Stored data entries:
"""
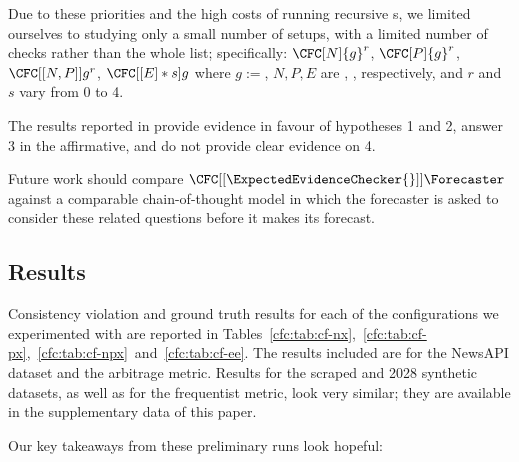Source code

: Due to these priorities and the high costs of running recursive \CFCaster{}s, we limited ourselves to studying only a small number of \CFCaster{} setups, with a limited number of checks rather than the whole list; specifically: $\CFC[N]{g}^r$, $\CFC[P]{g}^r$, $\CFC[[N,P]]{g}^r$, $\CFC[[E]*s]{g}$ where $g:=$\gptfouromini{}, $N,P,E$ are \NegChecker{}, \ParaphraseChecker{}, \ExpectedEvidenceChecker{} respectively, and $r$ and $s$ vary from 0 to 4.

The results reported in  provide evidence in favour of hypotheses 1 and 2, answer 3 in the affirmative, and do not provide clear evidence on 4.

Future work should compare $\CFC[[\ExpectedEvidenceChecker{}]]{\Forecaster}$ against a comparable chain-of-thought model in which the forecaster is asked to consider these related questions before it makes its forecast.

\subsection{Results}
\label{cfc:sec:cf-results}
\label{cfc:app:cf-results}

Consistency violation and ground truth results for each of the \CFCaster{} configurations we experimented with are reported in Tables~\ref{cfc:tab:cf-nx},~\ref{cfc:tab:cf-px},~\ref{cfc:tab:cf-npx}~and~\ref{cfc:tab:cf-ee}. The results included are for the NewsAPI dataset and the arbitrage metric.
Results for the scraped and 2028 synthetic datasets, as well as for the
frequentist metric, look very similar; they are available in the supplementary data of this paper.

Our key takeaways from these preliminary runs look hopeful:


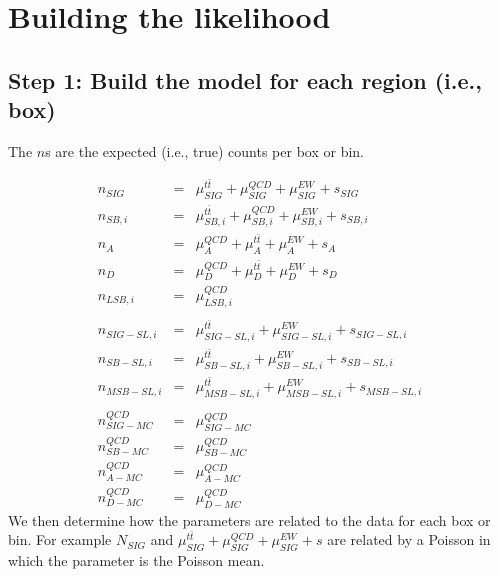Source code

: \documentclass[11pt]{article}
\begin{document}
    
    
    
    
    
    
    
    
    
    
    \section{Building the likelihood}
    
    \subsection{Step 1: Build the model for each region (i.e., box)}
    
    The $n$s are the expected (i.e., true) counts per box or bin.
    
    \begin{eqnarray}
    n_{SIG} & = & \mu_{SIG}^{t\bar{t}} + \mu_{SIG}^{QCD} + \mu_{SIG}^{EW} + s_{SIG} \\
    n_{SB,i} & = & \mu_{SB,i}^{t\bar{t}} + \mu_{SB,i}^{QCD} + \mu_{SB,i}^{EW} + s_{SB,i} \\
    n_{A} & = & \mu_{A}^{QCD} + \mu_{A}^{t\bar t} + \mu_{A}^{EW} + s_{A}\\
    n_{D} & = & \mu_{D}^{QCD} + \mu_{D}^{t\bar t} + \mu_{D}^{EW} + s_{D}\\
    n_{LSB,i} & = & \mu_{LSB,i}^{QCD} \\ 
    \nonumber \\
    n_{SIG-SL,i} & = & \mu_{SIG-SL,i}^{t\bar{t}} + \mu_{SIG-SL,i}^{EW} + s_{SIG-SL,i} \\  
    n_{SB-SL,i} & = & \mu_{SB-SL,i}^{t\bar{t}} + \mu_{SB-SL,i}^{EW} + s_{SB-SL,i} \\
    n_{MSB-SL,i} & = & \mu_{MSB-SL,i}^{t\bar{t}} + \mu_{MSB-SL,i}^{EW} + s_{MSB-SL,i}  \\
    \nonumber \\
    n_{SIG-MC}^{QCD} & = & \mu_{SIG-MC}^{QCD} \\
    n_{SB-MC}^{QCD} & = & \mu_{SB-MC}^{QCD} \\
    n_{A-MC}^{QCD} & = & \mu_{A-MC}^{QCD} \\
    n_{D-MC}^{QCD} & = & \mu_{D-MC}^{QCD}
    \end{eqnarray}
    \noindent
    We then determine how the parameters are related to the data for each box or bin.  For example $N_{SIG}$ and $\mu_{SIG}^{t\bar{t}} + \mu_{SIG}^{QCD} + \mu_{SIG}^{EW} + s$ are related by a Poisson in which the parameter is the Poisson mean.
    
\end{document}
"""
WORK REQUIRED >> For each line of the data that includes the word "look", return a copy of it.

WRITTEN SOLUTION >>
frequentist metric, look very similar; they are available in the supplementary data of this paper.
Our key takeaways from these preliminary runs look hopeful:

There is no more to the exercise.